子どもたちは常に「より生産的であること」を求められるようになる。
「時間を無駄にしてはいけない」と親や教師たちは言う。
そして、「そんなことではろくな大人になれないぞ」と言って脅すのだ。

だが、そうして言われた通り「するべきこと」をこなし続けていった結果が、「死人のような眼をした労働マシン」なのではないだろうか?
子どもたちが親や教師に命令されるのと同じように、大人たちは職場の上司によって命令される。
そうして、言われたことをただ機械的に積み上げていくだけの日々の中で、私たちの心は死んでしまうのだ。

子どもたちは大人たちのことを実によく見ている。
「このまま言われた通りのことを一生懸命やったとしても、『あんな大人』になるだけなのか…」と絶望している子も決して珍しくないだろう。

◎何もかもが「生産性」によって計られる時代の中で「意味」を問うこと

今の時代では、誰もが「生産的であらねばならない」という「呪い」にかかっている。
そこにおいて人生とは、「生産性を競い合うレース」だ。

ゆっくり休んでいる暇などない。
与えられた時間をすべて使って、より生産的に生きるのが「正しい生き方」とされるのだ。

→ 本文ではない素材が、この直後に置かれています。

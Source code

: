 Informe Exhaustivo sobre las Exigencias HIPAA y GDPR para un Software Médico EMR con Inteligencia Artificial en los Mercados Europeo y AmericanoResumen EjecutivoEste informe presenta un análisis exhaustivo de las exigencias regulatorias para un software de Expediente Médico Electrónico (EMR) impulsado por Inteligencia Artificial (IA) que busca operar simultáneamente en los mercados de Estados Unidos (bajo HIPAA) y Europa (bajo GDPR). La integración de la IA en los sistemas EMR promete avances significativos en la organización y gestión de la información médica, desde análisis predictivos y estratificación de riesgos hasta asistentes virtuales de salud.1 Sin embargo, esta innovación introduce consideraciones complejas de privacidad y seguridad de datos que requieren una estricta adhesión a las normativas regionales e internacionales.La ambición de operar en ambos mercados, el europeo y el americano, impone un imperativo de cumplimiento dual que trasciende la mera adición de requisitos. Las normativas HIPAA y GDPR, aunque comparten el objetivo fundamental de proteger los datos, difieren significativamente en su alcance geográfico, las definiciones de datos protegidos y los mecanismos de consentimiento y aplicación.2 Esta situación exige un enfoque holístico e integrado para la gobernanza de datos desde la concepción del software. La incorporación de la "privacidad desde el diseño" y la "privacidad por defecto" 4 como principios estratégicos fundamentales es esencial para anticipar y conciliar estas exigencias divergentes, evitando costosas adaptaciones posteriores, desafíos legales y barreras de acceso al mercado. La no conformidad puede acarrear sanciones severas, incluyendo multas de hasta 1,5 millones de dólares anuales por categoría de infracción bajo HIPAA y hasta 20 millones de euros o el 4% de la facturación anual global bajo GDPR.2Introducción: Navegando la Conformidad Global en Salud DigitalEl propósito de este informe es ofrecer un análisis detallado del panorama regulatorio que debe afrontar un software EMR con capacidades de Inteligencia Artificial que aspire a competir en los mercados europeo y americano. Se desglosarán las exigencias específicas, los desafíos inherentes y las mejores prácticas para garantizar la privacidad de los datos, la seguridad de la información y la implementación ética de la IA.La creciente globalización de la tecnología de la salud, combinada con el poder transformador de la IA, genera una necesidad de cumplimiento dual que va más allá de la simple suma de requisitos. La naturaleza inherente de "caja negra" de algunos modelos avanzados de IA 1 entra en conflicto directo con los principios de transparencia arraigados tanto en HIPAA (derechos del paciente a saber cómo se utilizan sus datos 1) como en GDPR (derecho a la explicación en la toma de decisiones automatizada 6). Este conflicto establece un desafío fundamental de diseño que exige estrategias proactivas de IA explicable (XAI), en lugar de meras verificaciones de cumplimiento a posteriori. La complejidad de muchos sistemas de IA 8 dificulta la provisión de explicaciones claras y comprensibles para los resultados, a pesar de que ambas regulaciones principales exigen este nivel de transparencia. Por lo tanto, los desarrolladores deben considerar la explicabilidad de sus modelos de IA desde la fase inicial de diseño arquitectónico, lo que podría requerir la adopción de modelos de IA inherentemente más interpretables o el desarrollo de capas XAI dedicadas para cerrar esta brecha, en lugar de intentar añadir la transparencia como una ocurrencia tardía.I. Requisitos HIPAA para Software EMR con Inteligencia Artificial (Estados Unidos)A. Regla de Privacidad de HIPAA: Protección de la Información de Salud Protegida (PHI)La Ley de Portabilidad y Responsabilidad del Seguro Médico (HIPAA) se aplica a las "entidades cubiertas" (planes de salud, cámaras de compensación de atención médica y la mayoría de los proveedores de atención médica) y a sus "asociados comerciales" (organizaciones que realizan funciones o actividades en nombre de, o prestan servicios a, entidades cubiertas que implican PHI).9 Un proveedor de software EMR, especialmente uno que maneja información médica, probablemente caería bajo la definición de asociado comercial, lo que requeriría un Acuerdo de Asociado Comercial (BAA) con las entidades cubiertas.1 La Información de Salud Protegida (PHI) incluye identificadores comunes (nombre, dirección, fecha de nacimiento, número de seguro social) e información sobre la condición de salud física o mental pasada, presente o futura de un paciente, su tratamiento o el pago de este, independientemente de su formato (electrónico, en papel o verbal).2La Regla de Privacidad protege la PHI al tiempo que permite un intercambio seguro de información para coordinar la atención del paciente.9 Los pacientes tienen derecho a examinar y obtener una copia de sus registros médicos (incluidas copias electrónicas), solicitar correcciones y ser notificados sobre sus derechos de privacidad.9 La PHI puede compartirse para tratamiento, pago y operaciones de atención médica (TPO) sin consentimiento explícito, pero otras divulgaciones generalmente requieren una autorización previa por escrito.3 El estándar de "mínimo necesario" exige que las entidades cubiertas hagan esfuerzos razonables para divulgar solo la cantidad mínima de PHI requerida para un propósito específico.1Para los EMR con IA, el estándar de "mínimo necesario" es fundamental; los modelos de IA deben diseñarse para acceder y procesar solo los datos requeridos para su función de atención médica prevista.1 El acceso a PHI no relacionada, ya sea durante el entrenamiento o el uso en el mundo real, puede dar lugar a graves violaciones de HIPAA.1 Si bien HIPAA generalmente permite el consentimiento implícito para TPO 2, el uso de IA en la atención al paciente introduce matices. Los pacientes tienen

「何もしないこと」は、こういった価値観とは真っ向から対立するかのように思える。
だが、必ずしもそうではない。
なぜなら、「『何もしないこと』ができれば、人はもっと生産的になれる」と言われる場合があるからだ。

たとえば、瞑想だ。
瞑想の修行とは、本来「何もしないこと」を学ぶための方便だった。

だが、その瞑想を実践することがビジネスマンの間で流行している。
いわく、「瞑想をすると脳の働きが改善されて、もっと生産的に働けるから」なのだそうだ。

こうしていまや「何もしないこと」さえもが、「生産性」のために役立てられるような時代になった。
私は正直言ってそういう今の時代の在り方に、息が詰まってしまう。
「生産性への信仰」が隅々まで行きわたり、「生産的でない人間」は生きる価値のない「罪人」扱いされる。

だが、「生産性」だけで「人間の価値」を計ることなどできはしない。
それなら、働くことのできない幼児や病人、老人や障害者には生きる価値がないのだろうか?

もちろん、「そうした人々に価値はない」という風に無意識に思っている人は世の中に大勢いるし、それを公然と言い放った国家もかつてはあった。
だが、「役に立つもの」だけが「善」とされ、「役に立たないもの」が淘汰される世界においては、何か「大切なもの」がないがしろにされているように思えてならない。

たとえば、今のネットの世界では、「役に立つ記事」が求められる傾向が強い。
誰もが「役に立つ情報」を求めていて、供給する側もそれに迎合して「お役立ち記事」を量産しているのだ。

だが、そんな情勢下にあっても、「役に立たない記事」はたくさんある。
たとえば、個人の日記のような文章や、過去の個人的経験を語るような文章などだ。
私がいつも書いているような哲学的省察も、読んで何かの役に立つわけではないので、「役に立たない記事」と言えるだろう。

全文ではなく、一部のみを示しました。